Once the line containing "of Industry , Trade" has been written out, stop; until then, restate each line of the entries below word for word from the first.

*** Begin section ***

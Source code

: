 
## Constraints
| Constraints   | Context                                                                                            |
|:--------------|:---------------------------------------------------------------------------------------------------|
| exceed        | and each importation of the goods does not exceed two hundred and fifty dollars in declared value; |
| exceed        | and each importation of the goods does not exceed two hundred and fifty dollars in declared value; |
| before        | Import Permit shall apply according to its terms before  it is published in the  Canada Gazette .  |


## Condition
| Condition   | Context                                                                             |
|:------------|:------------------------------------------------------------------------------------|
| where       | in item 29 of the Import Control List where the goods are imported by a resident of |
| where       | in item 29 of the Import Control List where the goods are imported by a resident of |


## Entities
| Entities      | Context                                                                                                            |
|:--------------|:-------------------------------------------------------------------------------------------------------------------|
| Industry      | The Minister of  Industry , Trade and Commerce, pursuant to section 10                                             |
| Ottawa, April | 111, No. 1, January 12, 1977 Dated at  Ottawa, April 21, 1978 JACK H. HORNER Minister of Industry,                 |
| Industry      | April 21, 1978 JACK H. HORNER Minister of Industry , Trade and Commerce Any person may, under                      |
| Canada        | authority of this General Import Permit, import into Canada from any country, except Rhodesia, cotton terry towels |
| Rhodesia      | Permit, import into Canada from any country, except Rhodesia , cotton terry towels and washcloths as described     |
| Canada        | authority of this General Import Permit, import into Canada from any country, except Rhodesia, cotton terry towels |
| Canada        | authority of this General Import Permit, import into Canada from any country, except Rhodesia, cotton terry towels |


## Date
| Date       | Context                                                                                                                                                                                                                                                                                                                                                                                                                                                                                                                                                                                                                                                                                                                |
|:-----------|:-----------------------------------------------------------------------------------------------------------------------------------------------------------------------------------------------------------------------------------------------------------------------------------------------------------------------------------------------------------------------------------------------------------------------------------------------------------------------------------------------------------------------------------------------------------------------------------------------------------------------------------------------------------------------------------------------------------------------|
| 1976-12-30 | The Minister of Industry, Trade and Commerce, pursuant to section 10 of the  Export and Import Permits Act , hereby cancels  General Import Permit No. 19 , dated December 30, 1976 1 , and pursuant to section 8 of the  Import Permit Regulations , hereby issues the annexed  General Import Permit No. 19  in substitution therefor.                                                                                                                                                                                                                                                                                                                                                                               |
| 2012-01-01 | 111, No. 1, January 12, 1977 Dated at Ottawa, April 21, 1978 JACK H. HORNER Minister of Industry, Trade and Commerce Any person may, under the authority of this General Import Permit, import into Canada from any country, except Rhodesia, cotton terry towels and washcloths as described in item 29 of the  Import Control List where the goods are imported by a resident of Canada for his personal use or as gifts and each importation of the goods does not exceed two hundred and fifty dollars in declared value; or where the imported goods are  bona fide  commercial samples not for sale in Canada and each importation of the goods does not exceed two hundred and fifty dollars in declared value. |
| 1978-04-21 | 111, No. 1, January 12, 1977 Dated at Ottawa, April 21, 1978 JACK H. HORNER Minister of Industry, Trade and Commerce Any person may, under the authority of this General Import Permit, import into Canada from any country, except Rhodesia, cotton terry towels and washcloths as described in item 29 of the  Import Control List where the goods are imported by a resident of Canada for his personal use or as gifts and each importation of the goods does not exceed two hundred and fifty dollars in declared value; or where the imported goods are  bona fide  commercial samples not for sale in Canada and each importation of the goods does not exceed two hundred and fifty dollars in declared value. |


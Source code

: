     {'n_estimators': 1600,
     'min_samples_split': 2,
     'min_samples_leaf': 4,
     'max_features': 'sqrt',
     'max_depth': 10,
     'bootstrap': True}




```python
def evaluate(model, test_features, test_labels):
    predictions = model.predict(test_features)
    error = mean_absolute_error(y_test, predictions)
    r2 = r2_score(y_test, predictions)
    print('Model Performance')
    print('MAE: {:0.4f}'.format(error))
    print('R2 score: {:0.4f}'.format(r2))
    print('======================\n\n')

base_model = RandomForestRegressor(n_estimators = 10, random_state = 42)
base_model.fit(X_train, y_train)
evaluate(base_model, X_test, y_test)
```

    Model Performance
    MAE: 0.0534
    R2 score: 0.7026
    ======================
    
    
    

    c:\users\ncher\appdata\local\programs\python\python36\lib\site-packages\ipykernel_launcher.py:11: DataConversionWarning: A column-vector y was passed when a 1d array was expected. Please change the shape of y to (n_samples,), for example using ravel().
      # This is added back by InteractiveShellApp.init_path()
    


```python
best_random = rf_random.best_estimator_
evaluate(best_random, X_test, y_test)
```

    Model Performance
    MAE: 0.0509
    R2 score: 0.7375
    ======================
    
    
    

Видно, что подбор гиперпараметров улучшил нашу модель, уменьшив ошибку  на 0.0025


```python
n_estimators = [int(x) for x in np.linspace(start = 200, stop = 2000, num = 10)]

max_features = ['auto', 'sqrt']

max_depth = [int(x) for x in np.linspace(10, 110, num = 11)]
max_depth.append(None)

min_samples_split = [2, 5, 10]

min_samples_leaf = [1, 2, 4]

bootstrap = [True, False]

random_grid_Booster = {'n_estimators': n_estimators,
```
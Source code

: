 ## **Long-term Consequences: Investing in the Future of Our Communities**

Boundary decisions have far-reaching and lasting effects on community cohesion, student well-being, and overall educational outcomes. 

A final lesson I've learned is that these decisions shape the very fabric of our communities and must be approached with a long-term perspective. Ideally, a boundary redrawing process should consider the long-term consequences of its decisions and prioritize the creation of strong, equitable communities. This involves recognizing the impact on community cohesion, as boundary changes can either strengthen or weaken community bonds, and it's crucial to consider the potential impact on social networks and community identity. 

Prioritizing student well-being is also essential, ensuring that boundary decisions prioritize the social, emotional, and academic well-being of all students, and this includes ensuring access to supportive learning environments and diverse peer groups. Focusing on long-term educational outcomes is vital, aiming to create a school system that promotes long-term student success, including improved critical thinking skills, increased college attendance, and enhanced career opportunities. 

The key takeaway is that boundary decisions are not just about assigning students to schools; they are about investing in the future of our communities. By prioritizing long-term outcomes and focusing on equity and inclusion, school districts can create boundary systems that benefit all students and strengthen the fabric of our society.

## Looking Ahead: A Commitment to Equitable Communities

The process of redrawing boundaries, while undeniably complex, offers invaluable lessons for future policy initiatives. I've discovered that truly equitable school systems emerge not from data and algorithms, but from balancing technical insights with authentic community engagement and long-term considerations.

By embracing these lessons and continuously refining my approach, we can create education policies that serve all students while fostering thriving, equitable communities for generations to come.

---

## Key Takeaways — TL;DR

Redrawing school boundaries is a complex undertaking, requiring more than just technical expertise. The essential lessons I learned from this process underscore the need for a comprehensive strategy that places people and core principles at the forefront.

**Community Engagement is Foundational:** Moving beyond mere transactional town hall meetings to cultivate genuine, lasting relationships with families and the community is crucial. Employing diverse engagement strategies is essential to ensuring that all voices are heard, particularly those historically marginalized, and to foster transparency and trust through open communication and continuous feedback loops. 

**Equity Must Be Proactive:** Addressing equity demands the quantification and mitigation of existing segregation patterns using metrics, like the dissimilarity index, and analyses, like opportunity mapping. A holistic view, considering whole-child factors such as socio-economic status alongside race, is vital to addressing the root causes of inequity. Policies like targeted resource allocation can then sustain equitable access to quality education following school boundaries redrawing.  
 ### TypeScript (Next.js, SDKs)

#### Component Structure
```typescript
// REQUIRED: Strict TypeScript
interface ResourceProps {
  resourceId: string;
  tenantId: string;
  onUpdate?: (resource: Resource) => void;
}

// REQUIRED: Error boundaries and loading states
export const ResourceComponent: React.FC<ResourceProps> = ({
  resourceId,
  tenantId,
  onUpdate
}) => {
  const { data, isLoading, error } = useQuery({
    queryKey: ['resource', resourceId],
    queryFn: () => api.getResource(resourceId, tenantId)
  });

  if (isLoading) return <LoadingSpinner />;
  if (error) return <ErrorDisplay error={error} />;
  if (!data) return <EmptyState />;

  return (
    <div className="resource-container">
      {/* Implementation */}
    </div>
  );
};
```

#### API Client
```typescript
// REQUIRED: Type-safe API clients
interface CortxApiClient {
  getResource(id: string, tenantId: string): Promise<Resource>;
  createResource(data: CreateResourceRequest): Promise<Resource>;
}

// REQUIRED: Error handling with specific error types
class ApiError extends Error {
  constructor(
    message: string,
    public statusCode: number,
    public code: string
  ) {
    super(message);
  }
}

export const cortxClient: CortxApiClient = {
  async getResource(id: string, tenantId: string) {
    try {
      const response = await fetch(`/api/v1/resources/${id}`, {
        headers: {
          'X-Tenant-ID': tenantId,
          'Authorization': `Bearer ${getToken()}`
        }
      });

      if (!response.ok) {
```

*** End section ***

▸ YOUR RESPONSE:
Source code

: 
## Constraints
| Constraints   | Context                                                                                            |
|:--------------|:---------------------------------------------------------------------------------------------------|
| exceed        | and each importation of the goods does not exceed two hundred and fifty dollars in declared value; |
| exceed        | and each importation of the goods does not exceed two hundred and fifty dollars in declared value; |
| before        | Import Permit shall apply according to its terms before  it is published in the  Canada Gazette .  |


## Condition
| Condition   | Context                                                                             |
|:------------|:------------------------------------------------------------------------------------|
| where       | in item 29 of the Import Control List where the goods are imported by a resident of |
| where       | in item 29 of the Import Control List where the goods are imported by a resident of |


## Entities
| Entities      | Context                                                                                                            |
|:--------------|:-------------------------------------------------------------------------------------------------------------------|
| Industry      | The Minister of  Industry , Trade and Commerce, pursuant to section 10                                             |
| Ottawa, April | 111, No. 1, January 12, 1977 Dated at  Ottawa, April 21, 1978 JACK H. HORNER Minister of Industry,                 |
| Industry      | April 21, 1978 JACK H. HORNER Minister of Industry , Trade and Commerce Any person may, under                      |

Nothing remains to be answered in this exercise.